REQUIREMENT - Your task is to copy every line below that contains the word "wachtwoord".

----------------------------------------

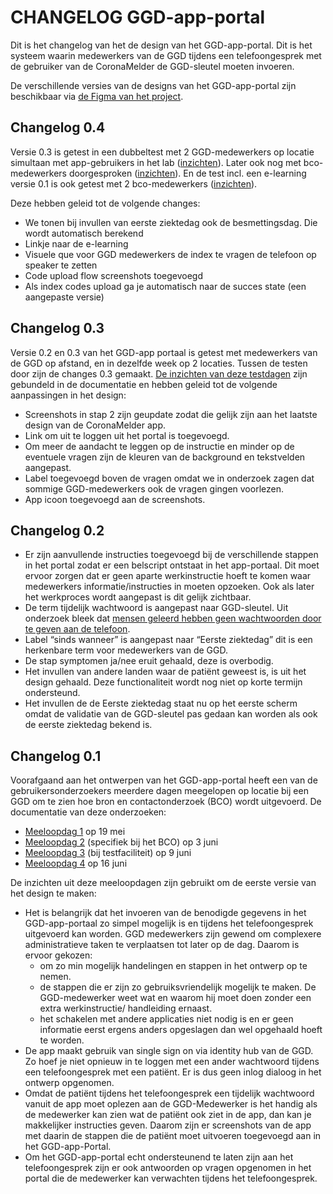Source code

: # CHANGELOG GGD-app-portal

Dit is het changelog van het de design van het GGD-app-portal. 
Dit is het systeem waarin medewerkers van de GGD tijdens een telefoongesprek met de gebruiker van de CoronaMelder de GGD-sleutel moeten invoeren. 

De verschillende versies van de designs van het GGD-app-portal zijn beschikbaar via [de Figma van het project](https://www.figma.com/file/EJ4aJwKnemkxysCZ6aAzFv/Covid-19-notificatie-app-(Read-only)?node-id=29297%3A0). 


## Changelog 0.4 
Versie 0.3 is getest in een dubbeltest met 2 GGD-medewerkers op locatie simultaan met app-gebruikers in het lab ([inzichten](http://corona.sticktailapp.com/study-share/mgzWw55GdKxA/dubbeltest-app-app-portaal-115/)). 
Later ook nog met bco-medewerkers doorgesproken ([inzichten](http://corona.sticktailapp.com/study-share/z7FWobsVMbIe/meelopen-en-test-ggd-169/)). 
En de test incl. een e-learning versie 0.1 is ook getest met 2 bco-medewerkers ([inzichten](http://corona.sticktailapp.com/study-share/oLE5AHArHrzt/test-app-portaal-bij-de-ggd-702/)).

Deze hebben geleid tot de volgende changes:

- We tonen bij invullen van eerste ziektedag ook de besmettingsdag. Die wordt automatisch berekend
- Linkje naar de e-learning
- Visuele que voor GGD medewerkers de index te vragen de telefoon op speaker te zetten
- Code upload flow screenshots toegevoegd
- Als index codes upload ga je automatisch naar de succes state (een aangepaste versie)


## Changelog 0.3 
Versie 0.2 en 0.3 van het GGD-app portaal is getest met medewerkers van de GGD op afstand, en in dezelfde week op 2 locaties. 
Tussen de testen door zijn de changes 0.3 gemaakt. 
[De inzichten van deze testdagen](http://corona.sticktailapp.com/study-share/pJjR4djzQYWt/app-portaal-testen-bij-de-ggd-714/) zijn gebundeld in de documentatie en  hebben geleid tot de volgende aanpassingen in het design:

- Screenshots in stap 2 zijn geupdate zodat die gelijk zijn aan het laatste design van de CoronaMelder app. 
- Link om uit te loggen uit het portal is toegevoegd. 
- Om meer de aandacht te leggen op de instructie en minder op de eventuele vragen zijn de kleuren van de background en tekstvelden aangepast. 
- Label toegevoegd boven de vragen omdat we in onderzoek zagen dat sommige GGD-medewerkers ook de vragen gingen voorlezen.
- App icoon toegevoegd aan de screenshots.


## Changelog 0.2 
- Er zijn aanvullende instructies toegevoegd bij de verschillende stappen in het portal zodat er een belscript ontstaat in het app-portaal. Dit moet ervoor zorgen dat er geen aparte werkinstructie hoeft te komen waar medewerkers informatie/instructies in moeten opzoeken. Ook als later het werkproces wordt aangepast is dit gelijk zichtbaar.
- De term tijdelijk wachtwoord is aangepast naar GGD-sleutel. Uit onderzoek bleek dat [mensen geleerd hebben geen wachtwoorden door te geven aan de telefoon](https://corona.sticktailapp.com/share/view/def89e67a9ae1b8/rYar1oji4Yqe/mijn-wachtwoord-geef-ik-nooit-weg-over-privacy/).
- Label “sinds wanneer” is aangepast naar “Eerste ziektedag” dit is een herkenbare term voor medewerkers van de GGD. 
- De stap symptomen ja/nee eruit gehaald, deze is overbodig. 
- Het invullen van andere landen waar de patiënt geweest is, is uit het design gehaald. Deze functionaliteit wordt nog niet op korte termijn ondersteund. 
- Het invullen de de Eerste ziektedag staat nu op het eerste scherm omdat de validatie van de GGD-sleutel pas gedaan kan worden als ook de eerste ziektedag bekend is. 


## Changelog 0.1 
Voorafgaand aan het ontwerpen van het GGD-app-portal heeft een van de gebruikersonderzoekers meerdere dagen meegelopen op locatie bij een GGD om te zien hoe bron en contactonderzoek (BCO) wordt uitgevoerd. De documentatie van deze onderzoeken:
- [Meeloopdag 1](http://corona.sticktailapp.com/study-share/AeHf5ulXRQL4/meeloopdag-ggd-fryslan-324/) op 19 mei
- [Meeloopdag 2](http://corona.sticktailapp.com/study-share/tHbLG3OXvq3H/meeloopdag-ggd-bron-en-contactonderzoek-804/) (specifiek bij het BCO) op 3 juni
- [Meeloopdag 3](http://corona.sticktailapp.com/study-share/F29AF8mGiOUF/meelopen-in-testfaciliteit-644/) (bij testfaciliteit) op 9 juni
- [Meeloopdag 4](http://corona.sticktailapp.com/study-share/r5XRgcAehLpB/meeloopdag-ggd-330/) op 16 juni

De inzichten uit deze meeloopdagen zijn gebruikt om de eerste versie van het design te maken:
- Het is belangrijk dat het invoeren van de benodigde gegevens in het GGD-app-portaal zo simpel mogelijk is en tijdens het telefoongesprek uitgevoerd kan worden. GGD medewerkers zijn gewend om complexere administratieve taken te verplaatsen tot later op de dag. Daarom is ervoor gekozen:
    - om zo min mogelijk handelingen en stappen in het ontwerp op te nemen. 
    - de stappen die er zijn zo gebruiksvriendelijk mogelijk te maken. De GGD-medewerker weet wat en waarom hij moet doen zonder een extra werkinstructie/ handleiding ernaast. 
    - het schakelen met andere applicaties niet nodig is en er geen informatie eerst ergens anders opgeslagen dan wel opgehaald hoeft te worden.  
- De app maakt gebruik van single sign on via identity hub van de GGD. Zo hoef je niet opnieuw in te loggen met een ander wachtwoord tijdens een telefoongesprek met een patiënt. Er is dus geen inlog dialoog in het ontwerp opgenomen. 
- Omdat de patiënt tijdens het telefoongesprek een tijdelijk wachtwoord  vanuit de app moet oplezen aan de GGD-Medewerker is het handig als de medewerker kan zien wat de patiënt ook ziet in de app, dan kan je makkelijker instructies geven. Daarom zijn er screenshots van de app met daarin de stappen die de patiënt moet uitvoeren toegevoegd aan in het GGD-app-Portal.  
- Om het GGD-app-portal echt ondersteunend te laten zijn aan het telefoongesprek zijn er ook antwoorden op vragen opgenomen in het portal die de medewerker kan verwachten tijdens het telefoongesprek.




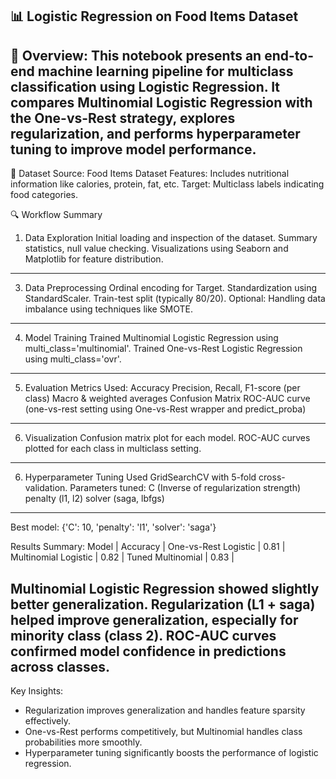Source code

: 📊 Logistic Regression on Food Items Dataset
---
📝 Overview:
This notebook presents an end-to-end machine learning pipeline for multiclass classification using Logistic Regression. It compares Multinomial Logistic Regression with the One-vs-Rest strategy, explores regularization, and performs hyperparameter tuning to improve model performance.
---

📁 Dataset
Source: Food Items Dataset
Features: Includes nutritional information like calories, protein, fat, etc.
Target: Multiclass labels indicating food categories.

🔍 Workflow Summary

1. Data Exploration
Initial loading and inspection of the dataset.
Summary statistics, null value checking.
Visualizations using Seaborn and Matplotlib for feature distribution.
---

3. Data Preprocessing
Ordinal encoding for Target.
Standardization using StandardScaler.
Train-test split (typically 80/20).
Optional: Handling data imbalance using techniques like SMOTE.
---

4. Model Training
Trained Multinomial Logistic Regression using multi_class='multinomial'.
Trained One-vs-Rest Logistic Regression using multi_class='ovr'.
---

5. Evaluation Metrics
Used:
Accuracy
Precision, Recall, F1-score (per class)
Macro & weighted averages
Confusion Matrix
ROC-AUC curve (one-vs-rest setting using One-vs-Rest wrapper and predict_proba)
---

6. Visualization
Confusion matrix plot for each model.
ROC-AUC curves plotted for each class in multiclass setting.
---

6. Hyperparameter Tuning
Used GridSearchCV with 5-fold cross-validation.
Parameters tuned:
C (Inverse of regularization strength)
penalty (l1, l2)
solver (saga, lbfgs)
---

Best model:
{'C': 10, 'penalty': 'l1', 'solver': 'saga'}

Results Summary:
Model	               | Accuracy |
One-vs-Rest Logistic |	 0.81   |
Multinomial Logistic |   0.82   |
Tuned Multinomial    |	 0.83   |

Multinomial Logistic Regression showed slightly better generalization.
Regularization (L1 + saga) helped improve generalization, especially for minority class (class 2).
ROC-AUC curves confirmed model confidence in predictions across classes.
-------------------------

Key Insights:
- Regularization improves generalization and handles feature sparsity effectively.
- One-vs-Rest performs competitively, but Multinomial handles class probabilities more smoothly.
- Hyperparameter tuning significantly boosts the performance of logistic regression.
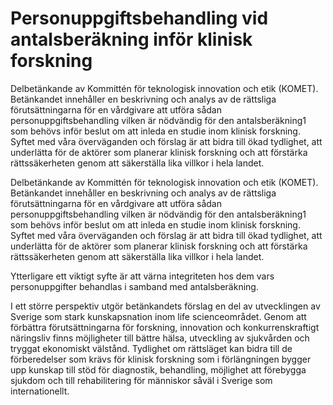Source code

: # Personuppgiftsbehandling vid antalsberäkning inför klinisk forskning

Delbetänkande av Kommittén för teknologisk innovation och etik (KOMET). Betänkandet innehåller en beskrivning och analys av de rättsliga förutsättningarna för en vårdgivare att utföra sådan personuppgiftsbehandling vilken är nödvändig för den antalsberäkning1 som behövs inför beslut om att inleda en studie inom klinisk forskning. Syftet med våra överväganden och förslag är att bidra till ökad tydlighet, att underlätta för de aktörer som planerar klinisk forskning och att förstärka rättssäkerheten genom att säkerställa lika villkor i hela landet.

Delbetänkande av Kommittén för teknologisk innovation och etik (KOMET). Betänkandet innehåller en beskrivning och analys av de rättsliga förutsättningarna för en vårdgivare att utföra sådan personuppgiftsbehandling vilken är nödvändig för den antalsberäkning1 som behövs inför beslut om att inleda en studie inom klinisk forskning. Syftet med våra överväganden och förslag är att bidra till ökad tydlighet, att underlätta för de aktörer som planerar klinisk forskning och att förstärka rättssäkerheten genom att säkerställa lika villkor i hela landet.

Ytterligare ett viktigt syfte är att värna integriteten hos dem vars personuppgifter behandlas i samband med antalsberäkning.

I ett större perspektiv utgör betänkandets förslag en del av
utvecklingen av Sverige som stark kunskapsnation inom life scienceområdet. Genom att förbättra förutsättningarna för forskning, innovation och konkurrenskraftigt näringsliv finns möjligheter till bättre
hälsa, utveckling av sjukvården och tryggat ekonomiskt välstånd. Tydlighet om rättsläget kan bidra till de förberedelser som krävs för klinisk forskning som i förlängningen bygger upp kunskap till stöd för diagnostik, behandling, möjlighet att förebygga sjukdom och till rehabilitering för människor såväl i Sverige som internationellt.
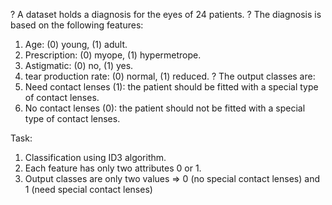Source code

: ? A dataset holds a diagnosis for the eyes of 24 patients.
? The diagnosis is based on the following features:
1. Age: (0) young, (1) adult.
2. Prescription: (0) myope, (1) hypermetrope.
3. Astigmatic: (0) no, (1) yes.
4. tear production rate: (0) normal, (1) reduced.
? The output classes are:
1. Need contact lenses (1): the patient should be fitted with a
special type of contact lenses.
2. No contact lenses (0): the patient should not be fitted with a
special type of contact lenses.

Task:
1. Classification using ID3 algorithm.
2. Each feature has only two attributes 0 or 1.
3. Output classes are only two values => 0 (no special contact lenses) and 1 (need special contact lenses)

----------------------------------------

FINISHED TASK -
- De term tijdelijk wachtwoord is aangepast naar GGD-sleutel. Uit onderzoek bleek dat [mensen geleerd hebben geen wachtwoorden door te geven aan de telefoon](https://corona.sticktailapp.com/share/view/def89e67a9ae1b8/rYar1oji4Yqe/mijn-wachtwoord-geef-ik-nooit-weg-over-privacy/).
- De app maakt gebruik van single sign on via identity hub van de GGD. Zo hoef je niet opnieuw in te loggen met een ander wachtwoord tijdens een telefoongesprek met een patiënt. Er is dus geen inlog dialoog in het ontwerp opgenomen. 
- Omdat de patiënt tijdens het telefoongesprek een tijdelijk wachtwoord  vanuit de app moet oplezen aan de GGD-Medewerker is het handig als de medewerker kan zien wat de patiënt ook ziet in de app, dan kan je makkelijker instructies geven. Daarom zijn er screenshots van de app met daarin de stappen die de patiënt moet uitvoeren toegevoegd aan in het GGD-app-Portal.  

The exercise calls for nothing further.